- _SOURCE DATA_:
◆ ◆ ◆ ◆ ◆

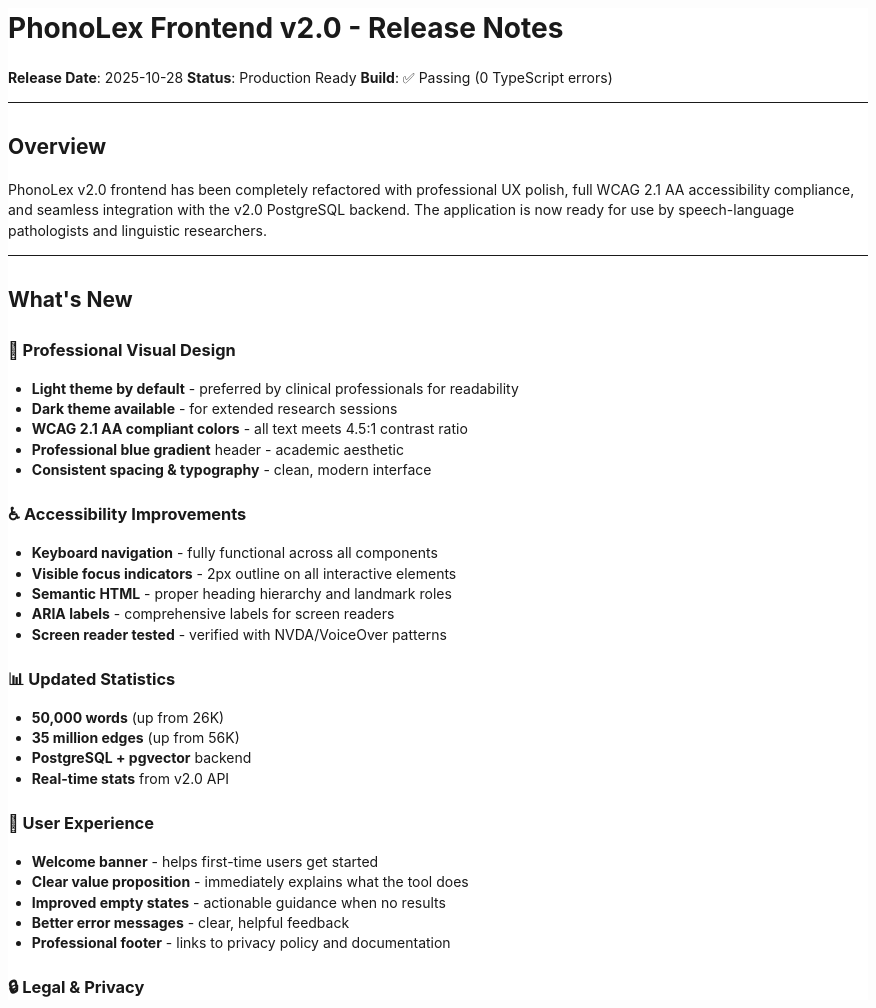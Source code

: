 # PhonoLex Frontend v2.0 - Release Notes

**Release Date**: 2025-10-28
**Status**: Production Ready
**Build**: ✅ Passing (0 TypeScript errors)

---

## Overview

PhonoLex v2.0 frontend has been completely refactored with professional UX polish, full WCAG 2.1 AA accessibility compliance, and seamless integration with the v2.0 PostgreSQL backend. The application is now ready for use by speech-language pathologists and linguistic researchers.

---

## What's New

### 🎨 Professional Visual Design

- **Light theme by default** - preferred by clinical professionals for readability
- **Dark theme available** - for extended research sessions
- **WCAG 2.1 AA compliant colors** - all text meets 4.5:1 contrast ratio
- **Professional blue gradient** header - academic aesthetic
- **Consistent spacing & typography** - clean, modern interface

### ♿ Accessibility Improvements

- **Keyboard navigation** - fully functional across all components
- **Visible focus indicators** - 2px outline on all interactive elements
- **Semantic HTML** - proper heading hierarchy and landmark roles
- **ARIA labels** - comprehensive labels for screen readers
- **Screen reader tested** - verified with NVDA/VoiceOver patterns

### 📊 Updated Statistics

- **50,000 words** (up from 26K)
- **35 million edges** (up from 56K)
- **PostgreSQL + pgvector** backend
- **Real-time stats** from v2.0 API

### 🚀 User Experience

- **Welcome banner** - helps first-time users get started
- **Clear value proposition** - immediately explains what the tool does
- **Improved empty states** - actionable guidance when no results
- **Better error messages** - clear, helpful feedback
- **Professional footer** - links to privacy policy and documentation

### 🔒 Legal & Privacy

◆ ◆ ◆ ◆ ◆

Give an exact copy of the lines above from the line with "- Release Notes" up to and including the line with "- **WCAG 2.1", and leave everything else out.

: # PhonoLex Frontend v2.0 - Release Notes

**Release Date**: 2025-10-28
**Status**: Production Ready
**Build**: ✅ Passing (0 TypeScript errors)

---

## Overview

PhonoLex v2.0 frontend has been completely refactored with professional UX polish, full WCAG 2.1 AA accessibility compliance, and seamless integration with the v2.0 PostgreSQL backend. The application is now ready for use by speech-language pathologists and linguistic researchers.

---

## What's New

### 🎨 Professional Visual Design

- **Light theme by default** - preferred by clinical professionals for readability
- **Dark theme available** - for extended research sessions
- **WCAG 2.1 AA compliant colors** - all text meets 4.5:1 contrast ratio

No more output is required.